━━━ Data for the task ━━━

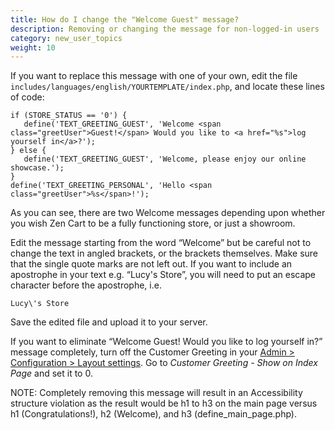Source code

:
 ```yaml
---
title: How do I change the "Welcome Guest" message?
description: Removing or changing the message for non-logged-in users 
category: new_user_topics 
weight: 10 
---
```


If you want to replace this message with one of your own, 
edit the file 
`includes/languages/english/YOURTEMPLATE/index.php`, 
and locate these lines of code:

```
if (STORE_STATUS == '0') {
   define('TEXT_GREETING_GUEST', 'Welcome <span class="greetUser">Guest!</span> Would you like to <a href="%s">log yourself in</a>?');
} else {
   define('TEXT_GREETING_GUEST', 'Welcome, please enjoy our online showcase.');
}
define('TEXT_GREETING_PERSONAL', 'Hello <span class="greetUser">%s</span>!');
```

As you can see, there are two Welcome messages depending upon whether you wish Zen Cart to be a fully functioning store, or just a showroom.

Edit the message starting from the word “Welcome” but be careful not to change the text in angled brackets, or the brackets themselves. Make sure that the single quote marks are not left out. If you want to include an apostrophe in your text e.g. “Lucy's Store”, you will need to put an escape character before the apostrophe, i.e. 

```
Lucy\'s Store
```

Save the edited file and upload it to your server.

If you want to eliminate “Welcome Guest! Would you like to log yourself in?” message completely, turn off the Customer Greeting in your 
[Admin > Configuration > Layout settings](/user/admin_pages/configuration/configuration_layoutsettings/).  Go to *Customer Greeting - Show on Index Page* and set it to 0.

NOTE:  Completely removing this message will result in an Accessibility structure violation as the result would be h1 to h3 on the main page versus h1 (Congratulations!), h2 (Welcome), and h3 (define_main_page.php).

━━━

_Action item_.
Skip the images and set down the rest of the data unchanged.

_Answer box_.
Source code

:
 ```yaml
---
title: How do I change the "Welcome Guest" message?
description: Removing or changing the message for non-logged-in users 
category: new_user_topics 
weight: 10 
---
```


If you want to replace this message with one of your own, 
edit the file 
`includes/languages/english/YOURTEMPLATE/index.php`, 
and locate these lines of code:

```
if (STORE_STATUS == '0') {
   define('TEXT_GREETING_GUEST', 'Welcome <span class="greetUser">Guest!</span> Would you like to <a href="%s">log yourself in</a>?');
} else {
   define('TEXT_GREETING_GUEST', 'Welcome, please enjoy our online showcase.');
}
define('TEXT_GREETING_PERSONAL', 'Hello <span class="greetUser">%s</span>!');
```

As you can see, there are two Welcome messages depending upon whether you wish Zen Cart to be a fully functioning store, or just a showroom.

Edit the message starting from the word “Welcome” but be careful not to change the text in angled brackets, or the brackets themselves. Make sure that the single quote marks are not left out. If you want to include an apostrophe in your text e.g. “Lucy's Store”, you will need to put an escape character before the apostrophe, i.e. 

```
Lucy\'s Store
```

Save the edited file and upload it to your server.

If you want to eliminate “Welcome Guest! Would you like to log yourself in?” message completely, turn off the Customer Greeting in your 
[Admin > Configuration > Layout settings](/user/admin_pages/configuration/configuration_layoutsettings/).  Go to *Customer Greeting - Show on Index Page* and set it to 0.

NOTE:  Completely removing this message will result in an Accessibility structure violation as the result would be h1 to h3 on the main page versus h1 (Congratulations!), h2 (Welcome), and h3 (define_main_page.php).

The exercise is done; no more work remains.